▸ **Task requirements**: Write out everything in the records exactly, apart from the pictures.

▸ **Record excerpts**:

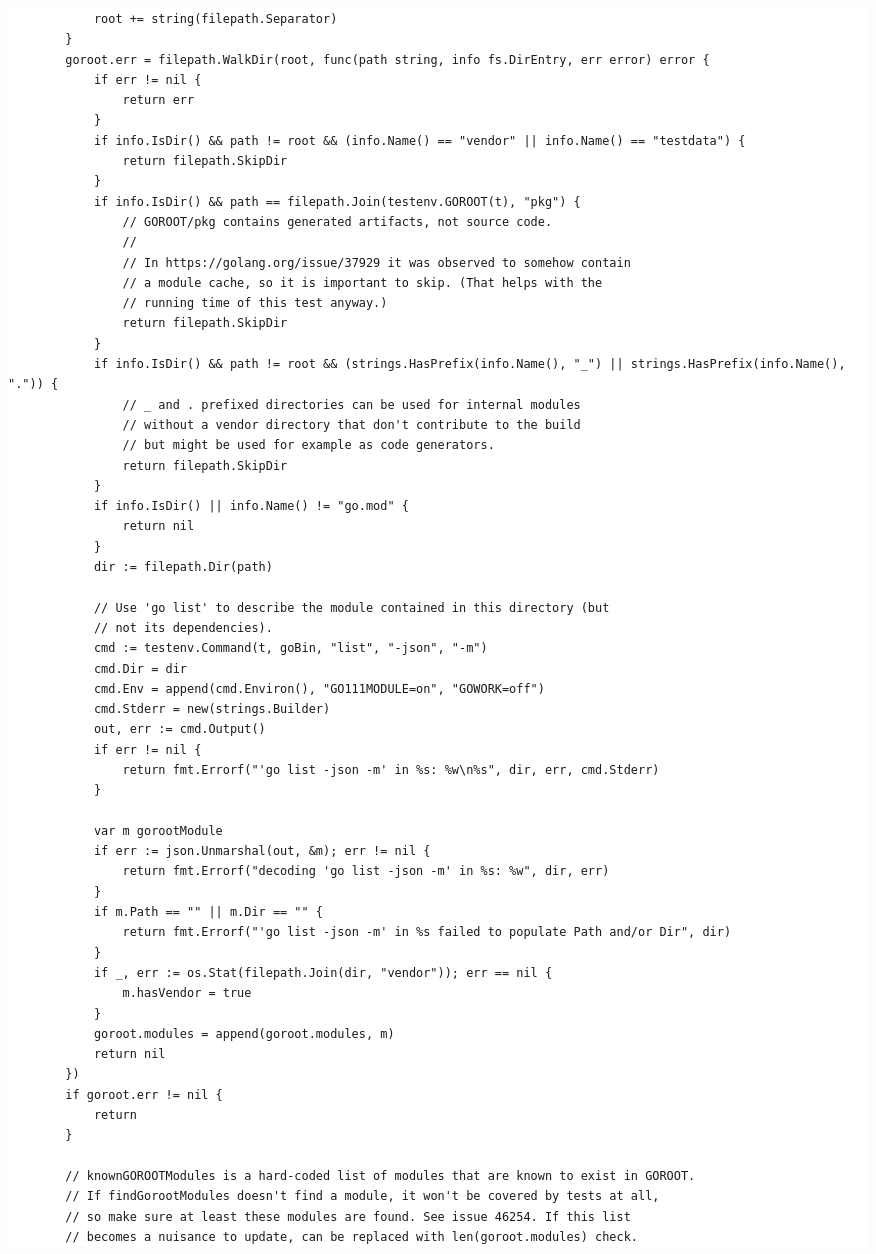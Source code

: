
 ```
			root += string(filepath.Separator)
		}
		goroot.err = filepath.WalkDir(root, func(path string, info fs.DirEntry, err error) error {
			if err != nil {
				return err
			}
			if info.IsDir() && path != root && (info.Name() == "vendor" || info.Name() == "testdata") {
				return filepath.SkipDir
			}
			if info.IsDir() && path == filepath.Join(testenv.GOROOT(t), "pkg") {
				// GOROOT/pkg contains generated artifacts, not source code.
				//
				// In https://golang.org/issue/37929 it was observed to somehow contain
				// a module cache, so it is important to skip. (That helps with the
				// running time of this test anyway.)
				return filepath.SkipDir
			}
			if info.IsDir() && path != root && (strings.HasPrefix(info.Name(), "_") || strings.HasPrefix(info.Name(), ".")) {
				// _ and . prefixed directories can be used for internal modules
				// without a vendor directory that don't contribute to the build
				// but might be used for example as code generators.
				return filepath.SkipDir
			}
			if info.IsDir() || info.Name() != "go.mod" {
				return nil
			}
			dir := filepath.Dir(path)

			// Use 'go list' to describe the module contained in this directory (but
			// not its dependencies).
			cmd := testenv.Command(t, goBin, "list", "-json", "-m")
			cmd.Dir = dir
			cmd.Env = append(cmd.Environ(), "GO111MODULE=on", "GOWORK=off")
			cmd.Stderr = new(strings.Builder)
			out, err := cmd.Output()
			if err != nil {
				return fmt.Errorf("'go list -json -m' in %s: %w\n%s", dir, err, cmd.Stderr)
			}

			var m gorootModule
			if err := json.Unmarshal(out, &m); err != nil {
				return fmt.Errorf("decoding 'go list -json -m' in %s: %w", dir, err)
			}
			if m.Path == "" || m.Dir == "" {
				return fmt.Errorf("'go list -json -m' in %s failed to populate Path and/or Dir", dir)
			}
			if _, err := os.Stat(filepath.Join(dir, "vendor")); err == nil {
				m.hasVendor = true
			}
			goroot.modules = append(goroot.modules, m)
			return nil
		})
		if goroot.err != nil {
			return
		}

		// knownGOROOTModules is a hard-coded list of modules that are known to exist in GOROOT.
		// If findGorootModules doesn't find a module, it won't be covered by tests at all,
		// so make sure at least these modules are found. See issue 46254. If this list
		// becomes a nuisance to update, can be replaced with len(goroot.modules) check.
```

▸ **Task answer**:
Source code

:
 ```
			root += string(filepath.Separator)
		}
		goroot.err = filepath.WalkDir(root, func(path string, info fs.DirEntry, err error) error {
			if err != nil {
				return err
			}
			if info.IsDir() && path != root && (info.Name() == "vendor" || info.Name() == "testdata") {
				return filepath.SkipDir
			}
			if info.IsDir() && path == filepath.Join(testenv.GOROOT(t), "pkg") {
				// GOROOT/pkg contains generated artifacts, not source code.
				//
				// In https://golang.org/issue/37929 it was observed to somehow contain
				// a module cache, so it is important to skip. (That helps with the
				// running time of this test anyway.)
				return filepath.SkipDir
			}
			if info.IsDir() && path != root && (strings.HasPrefix(info.Name(), "_") || strings.HasPrefix(info.Name(), ".")) {
				// _ and . prefixed directories can be used for internal modules
				// without a vendor directory that don't contribute to the build
				// but might be used for example as code generators.
				return filepath.SkipDir
			}
			if info.IsDir() || info.Name() != "go.mod" {
				return nil
			}
			dir := filepath.Dir(path)

			// Use 'go list' to describe the module contained in this directory (but
			// not its dependencies).
			cmd := testenv.Command(t, goBin, "list", "-json", "-m")
			cmd.Dir = dir
			cmd.Env = append(cmd.Environ(), "GO111MODULE=on", "GOWORK=off")
			cmd.Stderr = new(strings.Builder)
			out, err := cmd.Output()
			if err != nil {
				return fmt.Errorf("'go list -json -m' in %s: %w\n%s", dir, err, cmd.Stderr)
			}

			var m gorootModule
			if err := json.Unmarshal(out, &m); err != nil {
				return fmt.Errorf("decoding 'go list -json -m' in %s: %w", dir, err)
			}
			if m.Path == "" || m.Dir == "" {
				return fmt.Errorf("'go list -json -m' in %s failed to populate Path and/or Dir", dir)
			}
			if _, err := os.Stat(filepath.Join(dir, "vendor")); err == nil {
				m.hasVendor = true
			}
			goroot.modules = append(goroot.modules, m)
			return nil
		})
		if goroot.err != nil {
			return
		}

		// knownGOROOTModules is a hard-coded list of modules that are known to exist in GOROOT.
		// If findGorootModules doesn't find a module, it won't be covered by tests at all,
		// so make sure at least these modules are found. See issue 46254. If this list
		// becomes a nuisance to update, can be replaced with len(goroot.modules) check.
```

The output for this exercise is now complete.